Austerity was essential in tackling the debt crisis in the eurozone, according to European Central Bank boss Mario Draghi.
In an interview with French newspaper 'Le Journal du Dimanche', the top banker said that the world before 2010 was "unreal".
"Our creditors, institutional investors, were not differentiating between credit to Greece and credit to Germany," said Mr Draghi.
"When people began having doubts regarding Greece's solvency, all of that came to an end.
"Austerity was essential, as it was the necessary solution to one of the most serious financial crises that we have ever seen," said Mr Draghi, pictured.
"This crisis has taught us a lesson," he added.
"It has taught us that we cannot generate either sustainable growth or a fair distribution of prosperity by amassing debt.
"It has also forced us to focus on the fundamentals in order to check the solidity of each individual economy."
He said that without the financial crisis, more time could have been spent implementing the structural reforms that have been seen and that austerity could have been accompanied by stimulus measures.
However, he said that in the event, reforms had to be implemented as a matter of urgency and in a "painful manner".
Mr Draghi also said that the region's banks needed to take the kinds of risk that are beneficial to the economy, particularly by lending to small and medium-sized businesses.

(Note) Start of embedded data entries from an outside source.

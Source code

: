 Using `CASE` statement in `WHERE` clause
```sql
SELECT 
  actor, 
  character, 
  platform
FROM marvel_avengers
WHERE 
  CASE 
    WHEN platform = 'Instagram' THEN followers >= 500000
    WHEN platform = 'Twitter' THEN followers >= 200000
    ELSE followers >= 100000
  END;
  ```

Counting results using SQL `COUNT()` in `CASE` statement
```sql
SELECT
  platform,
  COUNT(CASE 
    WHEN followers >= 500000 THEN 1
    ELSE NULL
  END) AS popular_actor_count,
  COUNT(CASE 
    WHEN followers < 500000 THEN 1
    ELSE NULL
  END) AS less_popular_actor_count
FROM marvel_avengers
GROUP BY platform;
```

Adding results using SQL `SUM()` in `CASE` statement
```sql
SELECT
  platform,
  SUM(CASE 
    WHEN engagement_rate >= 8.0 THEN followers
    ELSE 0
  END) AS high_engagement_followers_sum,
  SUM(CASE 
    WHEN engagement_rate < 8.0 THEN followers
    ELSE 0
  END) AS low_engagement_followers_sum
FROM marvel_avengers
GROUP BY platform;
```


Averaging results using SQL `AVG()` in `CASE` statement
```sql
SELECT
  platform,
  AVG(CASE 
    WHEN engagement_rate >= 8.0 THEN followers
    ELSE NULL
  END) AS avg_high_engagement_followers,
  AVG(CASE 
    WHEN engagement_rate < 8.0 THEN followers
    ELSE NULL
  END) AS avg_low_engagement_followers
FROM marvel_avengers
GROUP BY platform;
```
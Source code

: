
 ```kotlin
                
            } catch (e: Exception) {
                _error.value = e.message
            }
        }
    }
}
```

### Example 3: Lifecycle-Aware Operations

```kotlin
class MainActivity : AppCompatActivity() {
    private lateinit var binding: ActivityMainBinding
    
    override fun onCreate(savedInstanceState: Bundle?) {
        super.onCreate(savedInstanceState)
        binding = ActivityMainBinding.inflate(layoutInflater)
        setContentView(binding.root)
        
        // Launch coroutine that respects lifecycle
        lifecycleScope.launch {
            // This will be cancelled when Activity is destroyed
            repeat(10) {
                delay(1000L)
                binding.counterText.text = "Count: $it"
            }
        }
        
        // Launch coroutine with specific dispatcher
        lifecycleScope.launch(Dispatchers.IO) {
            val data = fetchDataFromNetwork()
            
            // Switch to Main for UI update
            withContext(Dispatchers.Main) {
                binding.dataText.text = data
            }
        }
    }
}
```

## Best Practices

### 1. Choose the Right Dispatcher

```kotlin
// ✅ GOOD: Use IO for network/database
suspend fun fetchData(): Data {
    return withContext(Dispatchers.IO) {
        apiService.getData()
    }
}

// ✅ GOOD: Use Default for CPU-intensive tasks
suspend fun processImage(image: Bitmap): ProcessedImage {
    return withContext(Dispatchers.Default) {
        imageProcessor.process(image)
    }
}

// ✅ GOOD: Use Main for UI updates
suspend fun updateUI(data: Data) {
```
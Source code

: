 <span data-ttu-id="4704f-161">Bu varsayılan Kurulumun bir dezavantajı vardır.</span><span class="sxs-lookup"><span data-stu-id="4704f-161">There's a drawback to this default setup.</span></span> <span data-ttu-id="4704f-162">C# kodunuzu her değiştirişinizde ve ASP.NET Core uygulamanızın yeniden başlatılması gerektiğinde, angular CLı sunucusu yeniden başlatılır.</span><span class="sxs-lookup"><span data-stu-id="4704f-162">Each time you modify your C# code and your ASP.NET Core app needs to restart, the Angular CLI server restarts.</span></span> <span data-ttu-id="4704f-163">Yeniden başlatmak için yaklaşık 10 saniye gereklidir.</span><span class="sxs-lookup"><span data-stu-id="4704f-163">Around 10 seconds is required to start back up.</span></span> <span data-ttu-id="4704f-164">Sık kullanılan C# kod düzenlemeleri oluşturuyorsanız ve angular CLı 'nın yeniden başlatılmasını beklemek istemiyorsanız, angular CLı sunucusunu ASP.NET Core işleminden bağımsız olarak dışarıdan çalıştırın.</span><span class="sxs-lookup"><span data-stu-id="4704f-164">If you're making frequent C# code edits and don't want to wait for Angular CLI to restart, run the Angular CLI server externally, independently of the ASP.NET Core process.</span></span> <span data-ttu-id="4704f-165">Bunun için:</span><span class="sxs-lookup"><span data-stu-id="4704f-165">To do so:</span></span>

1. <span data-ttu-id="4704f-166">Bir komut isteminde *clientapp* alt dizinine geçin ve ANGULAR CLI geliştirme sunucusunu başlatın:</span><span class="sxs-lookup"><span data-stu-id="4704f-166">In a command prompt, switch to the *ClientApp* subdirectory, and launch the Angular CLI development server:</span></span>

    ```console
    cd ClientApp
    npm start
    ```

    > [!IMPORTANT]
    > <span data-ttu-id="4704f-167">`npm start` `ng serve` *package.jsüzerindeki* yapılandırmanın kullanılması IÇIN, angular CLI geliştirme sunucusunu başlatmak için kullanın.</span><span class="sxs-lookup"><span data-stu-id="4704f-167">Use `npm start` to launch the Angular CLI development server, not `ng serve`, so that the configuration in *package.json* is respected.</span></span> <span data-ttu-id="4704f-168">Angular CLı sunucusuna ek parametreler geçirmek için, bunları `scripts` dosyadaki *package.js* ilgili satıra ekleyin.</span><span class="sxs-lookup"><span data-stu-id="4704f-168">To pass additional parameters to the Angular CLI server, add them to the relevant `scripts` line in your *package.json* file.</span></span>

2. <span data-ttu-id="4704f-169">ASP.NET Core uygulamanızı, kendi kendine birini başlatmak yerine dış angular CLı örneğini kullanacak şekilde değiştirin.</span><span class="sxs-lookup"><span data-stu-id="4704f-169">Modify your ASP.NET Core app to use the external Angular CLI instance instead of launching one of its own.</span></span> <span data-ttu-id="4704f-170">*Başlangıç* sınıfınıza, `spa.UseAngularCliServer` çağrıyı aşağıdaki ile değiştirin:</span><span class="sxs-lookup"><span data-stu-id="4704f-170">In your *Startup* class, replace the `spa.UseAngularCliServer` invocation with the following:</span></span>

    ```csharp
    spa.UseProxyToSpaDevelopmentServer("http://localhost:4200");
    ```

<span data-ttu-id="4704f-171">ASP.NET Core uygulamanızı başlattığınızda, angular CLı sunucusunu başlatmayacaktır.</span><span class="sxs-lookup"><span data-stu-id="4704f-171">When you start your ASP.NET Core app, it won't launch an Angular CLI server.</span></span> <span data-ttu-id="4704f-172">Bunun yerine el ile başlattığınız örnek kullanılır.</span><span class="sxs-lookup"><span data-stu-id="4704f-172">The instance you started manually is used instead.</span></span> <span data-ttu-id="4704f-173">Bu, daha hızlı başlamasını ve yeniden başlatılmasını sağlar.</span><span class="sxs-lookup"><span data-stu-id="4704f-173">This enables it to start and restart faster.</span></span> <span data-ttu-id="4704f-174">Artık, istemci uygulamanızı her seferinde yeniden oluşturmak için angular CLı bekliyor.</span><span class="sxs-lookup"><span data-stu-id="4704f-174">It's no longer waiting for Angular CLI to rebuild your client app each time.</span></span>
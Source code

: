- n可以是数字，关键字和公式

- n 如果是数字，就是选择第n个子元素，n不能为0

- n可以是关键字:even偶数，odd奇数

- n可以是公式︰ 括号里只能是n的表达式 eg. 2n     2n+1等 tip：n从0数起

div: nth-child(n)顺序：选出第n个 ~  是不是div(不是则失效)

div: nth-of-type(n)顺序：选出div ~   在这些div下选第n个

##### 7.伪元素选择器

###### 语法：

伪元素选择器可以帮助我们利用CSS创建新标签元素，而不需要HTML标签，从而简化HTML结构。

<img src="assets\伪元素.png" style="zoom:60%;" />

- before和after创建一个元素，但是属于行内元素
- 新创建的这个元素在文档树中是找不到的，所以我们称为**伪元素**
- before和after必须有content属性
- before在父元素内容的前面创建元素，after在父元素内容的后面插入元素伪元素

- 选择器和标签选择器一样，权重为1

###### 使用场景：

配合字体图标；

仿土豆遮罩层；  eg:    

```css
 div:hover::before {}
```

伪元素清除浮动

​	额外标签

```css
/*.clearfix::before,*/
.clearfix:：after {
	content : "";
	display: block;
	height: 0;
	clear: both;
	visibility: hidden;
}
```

Today, he will address a quarterly hearing of the Committee on Economic and Monetary Affairs of the European Parliament.
The ECB president also said that France needed to continue a process of reforms.
"France needs to return to fiscal stability so that firms start to invest again."
Mr Draghi said that unemployment -- especially the jobless rate amongst younger people -- remained the "number-one problem" for governments in the EU.